The conclave’s theme was  “where you live matters,” according to CICATS. This includes environment issues such as the Flint, Mich. water crisis and the higher incidence of environmentally impacted diseases such as asthma and societal structure issues such as gun violence, which are “creating or exacerbating health disparities” for minority and low-income communities. The speakers reported on the current state of Latino and African-American health in America.
Scheduled presenters from Connecticut. included Morris, chairman of the caucus and deputy House speaker; Frances G. Padilla, president of the Universal Health Care Foundation, who has been active in Latino organizations, and Dr. Gary Rhule, director of the City of Hartford Health and Human Services Department.
Enrollment in the conference was open to everyone, ,with those signed up including people involved in community medicine, Hartford health officials, UConn students and researchers, said Eliza Folsom of CICAT, who helped organize the summit. “The goal was for everyone who attended to leave with a tool kit of ideas and actions to bring back to the community to help eliminate health care disparities, Folsom said.
The greater incidence of various health problems and getting better access to health services for Latinos has been a long-standing concern for groups such as the Hispanic Federation. Ingrid Alvarez, the Federation’s Connecticut director, has been working with the Connecticut Health Foundation for the past 24 months to develop and utilize strategies, which she said, would “bring the voices of consumers of color to key health equity decision-making tables and organizations.”
 Among the most recent evaluations of what is happening to improve health care for minorities is the October 2016 report issued by the Texas Health Institute which focuses on Connecticut’s pilot use of the Marketplace Health Equity Assessment Tool (M-HEAT) to measure progress toward advancing health equity in its marketplace by Access Health CT. AHCT is the state’s Affordable Care Act enterprise.
THI integrated public and self-reported data from Connecticut’s health insurance marketplace and a survey of stakeholders, primarily community organizations including 89 percent that targeted Hispanics, and found disparities in the use of AHCT with most non-whites having not used health insurance and do not have a provider, as well as less use of feedback from the non-white stakeholders.
The need for address the inequities in health care as well as lifestyle issues is underscored in the Hispanic Federation’s “Latino Connecticut: A Call to Action Public Policy Blueprint.
These disparities include that 29 percent of the people in Connecticut living with HIV disease in 2012, which is twice that group’s proportion of the overall population. There also was a greater incidence of asthma among Hispanic than non-Hispanic whites (2010), of lead poisoning among Hispanic children under 6 years of age (2012), of childhood and adult obesity (2011) and infant mortality (2010), and for death due to diabetes and diabetes-related causes.

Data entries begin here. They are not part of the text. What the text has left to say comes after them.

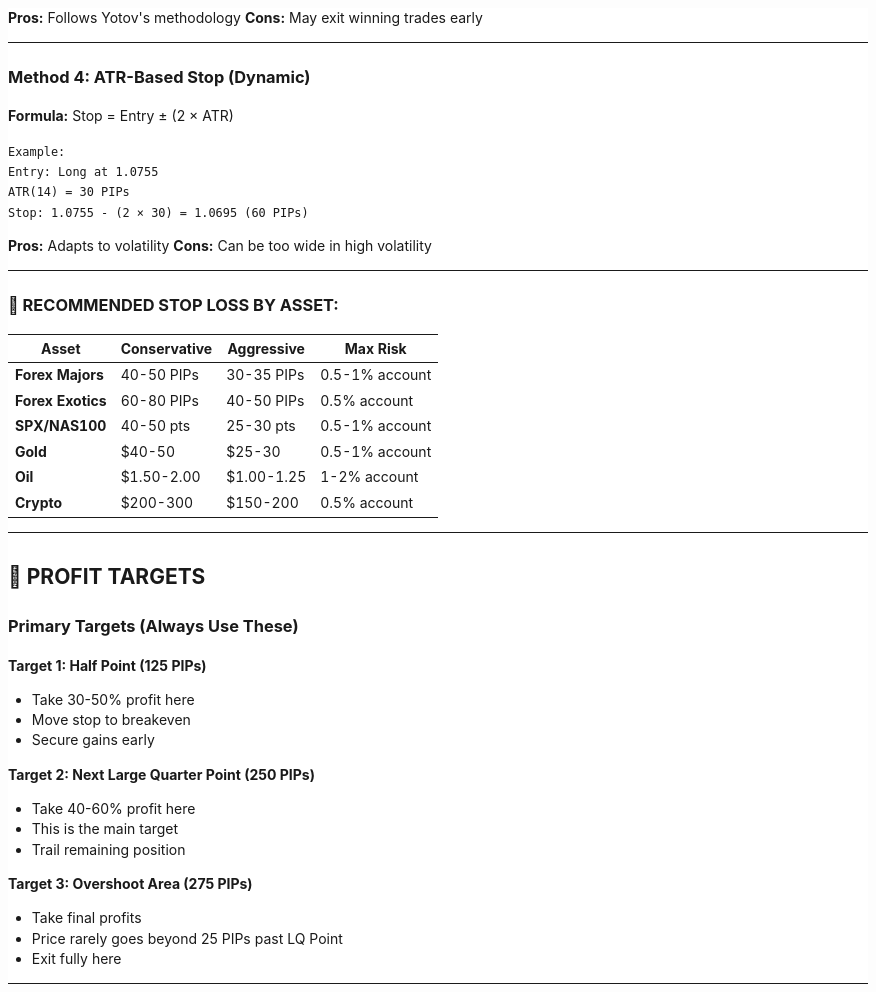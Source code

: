 **Pros:** Follows Yotov's methodology
**Cons:** May exit winning trades early

---

### Method 4: ATR-Based Stop (Dynamic)

**Formula:** Stop = Entry ± (2 × ATR)

```
Example:
Entry: Long at 1.0755
ATR(14) = 30 PIPs
Stop: 1.0755 - (2 × 30) = 1.0695 (60 PIPs)
```

**Pros:** Adapts to volatility
**Cons:** Can be too wide in high volatility

---

### 🎯 RECOMMENDED STOP LOSS BY ASSET:

| Asset | Conservative | Aggressive | Max Risk |
|-------|-------------|-----------|----------|
| **Forex Majors** | 40-50 PIPs | 30-35 PIPs | 0.5-1% account |
| **Forex Exotics** | 60-80 PIPs | 40-50 PIPs | 0.5% account |
| **SPX/NAS100** | 40-50 pts | 25-30 pts | 0.5-1% account |
| **Gold** | $40-50 | $25-30 | 0.5-1% account |
| **Oil** | $1.50-2.00 | $1.00-1.25 | 1-2% account |
| **Crypto** | $200-300 | $150-200 | 0.5% account |

---

## 🎯 PROFIT TARGETS

### Primary Targets (Always Use These)

**Target 1: Half Point (125 PIPs)**
- Take 30-50% profit here
- Move stop to breakeven
- Secure gains early

**Target 2: Next Large Quarter Point (250 PIPs)**
- Take 40-60% profit here
- This is the main target
- Trail remaining position

**Target 3: Overshoot Area (275 PIPs)**
- Take final profits
- Price rarely goes beyond 25 PIPs past LQ Point
- Exit fully here

---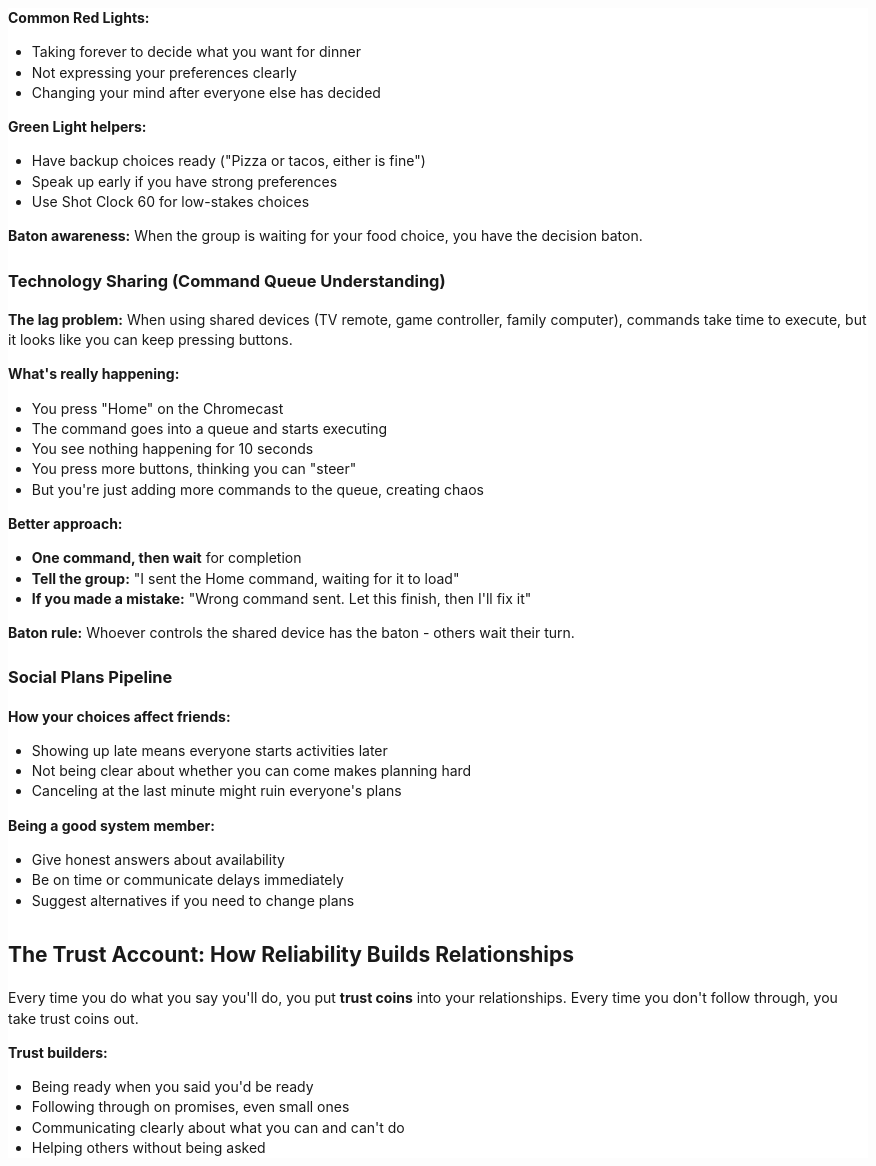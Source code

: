 **Common Red Lights:**

- Taking forever to decide what you want for dinner
- Not expressing your preferences clearly
- Changing your mind after everyone else has decided

**Green Light helpers:**

- Have backup choices ready ("Pizza or tacos, either is fine")
- Speak up early if you have strong preferences
- Use Shot Clock 60 for low-stakes choices

**Baton awareness:** When the group is waiting for your food choice, you have the decision baton.

### Technology Sharing (Command Queue Understanding)

**The lag problem:** When using shared devices (TV remote, game controller, family computer), commands take time to execute, but it looks like you can keep pressing buttons.

**What's really happening:**

- You press "Home" on the Chromecast
- The command goes into a queue and starts executing
- You see nothing happening for 10 seconds
- You press more buttons, thinking you can "steer"
- But you're just adding more commands to the queue, creating chaos

**Better approach:**

- **One command, then wait** for completion
- **Tell the group:** "I sent the Home command, waiting for it to load"
- **If you made a mistake:** "Wrong command sent. Let this finish, then I'll fix it"

**Baton rule:** Whoever controls the shared device has the baton - others wait their turn.

### Social Plans Pipeline

**How your choices affect friends:**

- Showing up late means everyone starts activities later
- Not being clear about whether you can come makes planning hard
- Canceling at the last minute might ruin everyone's plans

**Being a good system member:**

- Give honest answers about availability
- Be on time or communicate delays immediately
- Suggest alternatives if you need to change plans

## The Trust Account: How Reliability Builds Relationships

Every time you do what you say you'll do, you put **trust coins** into your relationships. Every time you don't follow through, you take trust coins out.

**Trust builders:**

- Being ready when you said you'd be ready
- Following through on promises, even small ones
- Communicating clearly about what you can and can't do
- Helping others without being asked
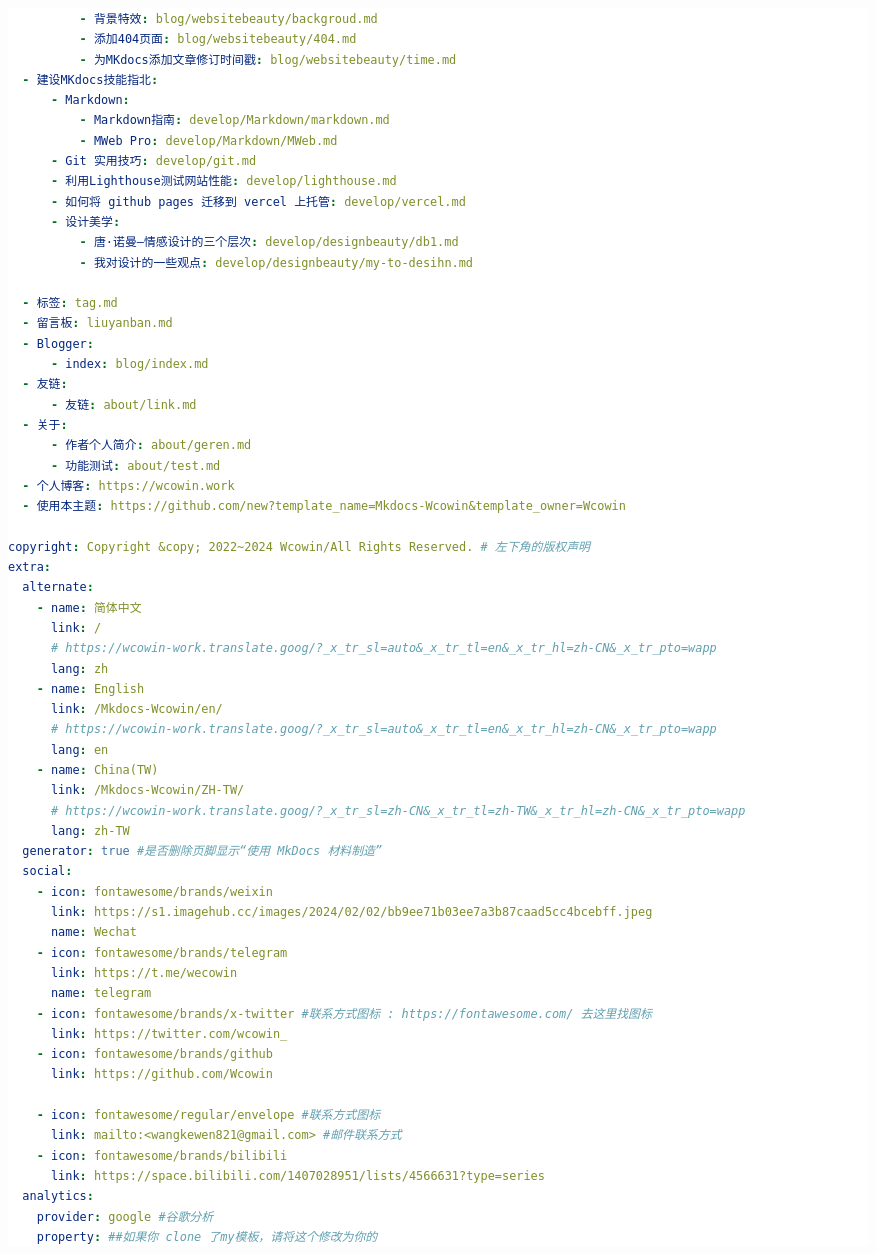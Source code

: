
 ```yaml
          - 背景特效: blog/websitebeauty/backgroud.md
          - 添加404页面: blog/websitebeauty/404.md
          - 为MKdocs添加文章修订时间戳: blog/websitebeauty/time.md
  - 建设MKdocs技能指北:
      - Markdown:
          - Markdown指南: develop/Markdown/markdown.md
          - MWeb Pro: develop/Markdown/MWeb.md
      - Git 实用技巧: develop/git.md
      - 利用Lighthouse测试网站性能: develop/lighthouse.md
      - 如何将 github pages 迁移到 vercel 上托管: develop/vercel.md
      - 设计美学:
          - 唐·诺曼—情感设计的三个层次: develop/designbeauty/db1.md
          - 我对设计的一些观点: develop/designbeauty/my-to-desihn.md

  - 标签: tag.md
  - 留言板: liuyanban.md
  - Blogger:
      - index: blog/index.md
  - 友链:
      - 友链: about/link.md
  - 关于:
      - 作者个人简介: about/geren.md
      - 功能测试: about/test.md
  - 个人博客: https://wcowin.work
  - 使用本主题: https://github.com/new?template_name=Mkdocs-Wcowin&template_owner=Wcowin

copyright: Copyright &copy; 2022~2024 Wcowin/All Rights Reserved. # 左下角的版权声明
extra:
  alternate:
    - name: 简体中文
      link: /
      # https://wcowin-work.translate.goog/?_x_tr_sl=auto&_x_tr_tl=en&_x_tr_hl=zh-CN&_x_tr_pto=wapp
      lang: zh   
    - name: English
      link: /Mkdocs-Wcowin/en/
      # https://wcowin-work.translate.goog/?_x_tr_sl=auto&_x_tr_tl=en&_x_tr_hl=zh-CN&_x_tr_pto=wapp
      lang: en
    - name: China(TW)
      link: /Mkdocs-Wcowin/ZH-TW/
      # https://wcowin-work.translate.goog/?_x_tr_sl=zh-CN&_x_tr_tl=zh-TW&_x_tr_hl=zh-CN&_x_tr_pto=wapp
      lang: zh-TW
  generator: true #是否删除页脚显示“使用 MkDocs 材料制造”
  social:
    - icon: fontawesome/brands/weixin
      link: https://s1.imagehub.cc/images/2024/02/02/bb9ee71b03ee7a3b87caad5cc4bcebff.jpeg
      name: Wechat
    - icon: fontawesome/brands/telegram
      link: https://t.me/wecowin
      name: telegram
    - icon: fontawesome/brands/x-twitter #联系方式图标 : https://fontawesome.com/ 去这里找图标
      link: https://twitter.com/wcowin_
    - icon: fontawesome/brands/github
      link: https://github.com/Wcowin

    - icon: fontawesome/regular/envelope #联系方式图标
      link: mailto:<wangkewen821@gmail.com> #邮件联系方式
    - icon: fontawesome/brands/bilibili
      link: https://space.bilibili.com/1407028951/lists/4566631?type=series
  analytics:
    provider: google #谷歌分析
    property: ##如果你 clone 了my模板，请将这个修改为你的

```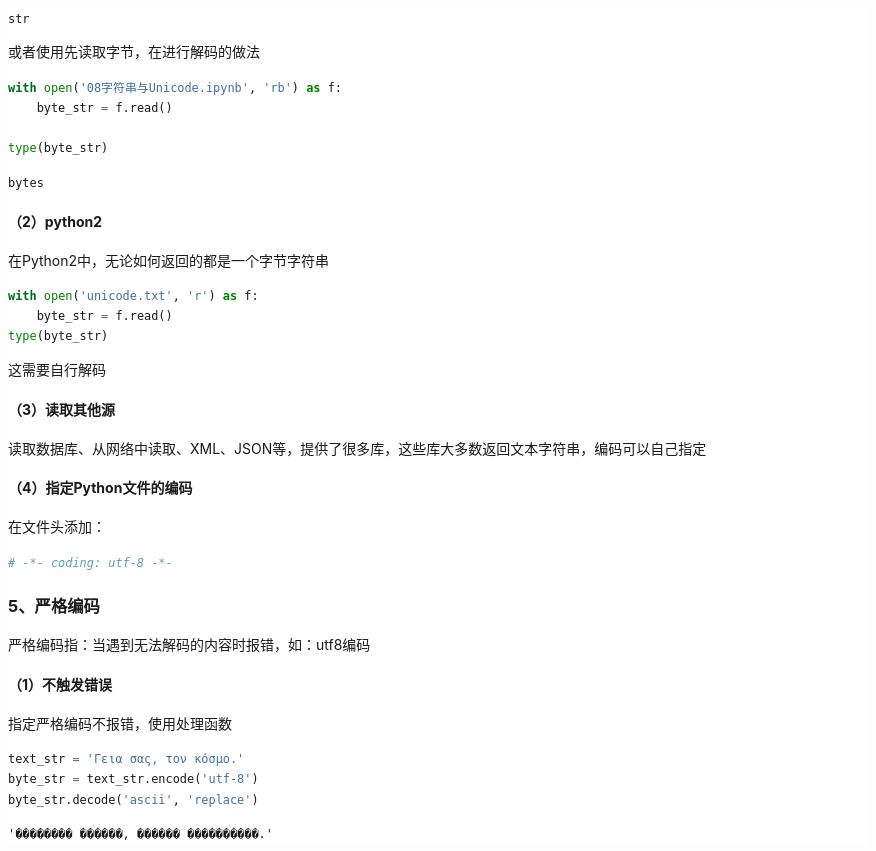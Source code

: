 


    str



或者使用先读取字节，在进行解码的做法


```python
with open('08字符串与Unicode.ipynb', 'rb') as f:
    byte_str = f.read()

type(byte_str)
```




    bytes



#### （2）python2
在Python2中，无论如何返回的都是一个字节字符串
```python
with open('unicode.txt', 'r') as f:
    byte_str = f.read()
type(byte_str)
```
这需要自行解码

#### （3）读取其他源
读取数据库、从网络中读取、XML、JSON等，提供了很多库，这些库大多数返回文本字符串，编码可以自己指定

#### （4）指定Python文件的编码
在文件头添加：
```python
# -*- coding: utf-8 -*-
```

### 5、严格编码
严格编码指：当遇到无法解码的内容时报错，如：utf8编码

#### （1）不触发错误
指定严格编码不报错，使用处理函数


```python
text_str = 'Γεια σας, τον κόσμο.'
byte_str = text_str.encode('utf-8')
byte_str.decode('ascii', 'replace')
```




    '�������� ������, ������ ����������.'



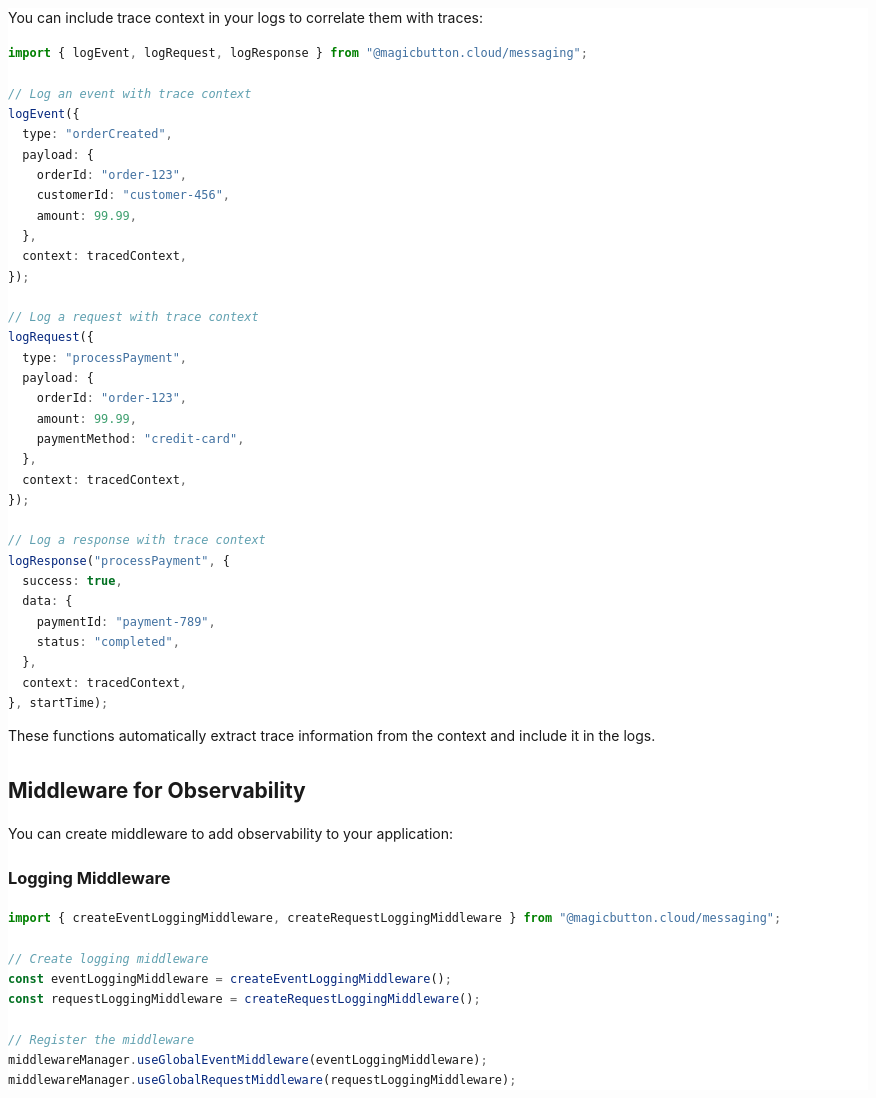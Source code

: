You can include trace context in your logs to correlate them with traces:

```typescript
import { logEvent, logRequest, logResponse } from "@magicbutton.cloud/messaging";

// Log an event with trace context
logEvent({
  type: "orderCreated",
  payload: {
    orderId: "order-123",
    customerId: "customer-456",
    amount: 99.99,
  },
  context: tracedContext,
});

// Log a request with trace context
logRequest({
  type: "processPayment",
  payload: {
    orderId: "order-123",
    amount: 99.99,
    paymentMethod: "credit-card",
  },
  context: tracedContext,
});

// Log a response with trace context
logResponse("processPayment", {
  success: true,
  data: {
    paymentId: "payment-789",
    status: "completed",
  },
  context: tracedContext,
}, startTime);
```

These functions automatically extract trace information from the context and include it in the logs.

## Middleware for Observability

You can create middleware to add observability to your application:

### Logging Middleware

```typescript
import { createEventLoggingMiddleware, createRequestLoggingMiddleware } from "@magicbutton.cloud/messaging";

// Create logging middleware
const eventLoggingMiddleware = createEventLoggingMiddleware();
const requestLoggingMiddleware = createRequestLoggingMiddleware();

// Register the middleware
middlewareManager.useGlobalEventMiddleware(eventLoggingMiddleware);
middlewareManager.useGlobalRequestMiddleware(requestLoggingMiddleware);
```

A disparity factor that CICAT through its Young Innovative Investigator Program is addressing is helping underrepresented minorities pursue careers as scientists and scholars in biological and biomedical science “with the intent of developing the next generation of innovative biomedical scientists and increasing diversity among the pool of academic scientists.”
YIIP, through the UConn School of Medicine, helps prepare minority college graduates to become competitive candidates for medical or graduate school. This may include, Folsom said, increasing lab or research experiences and improving test scores.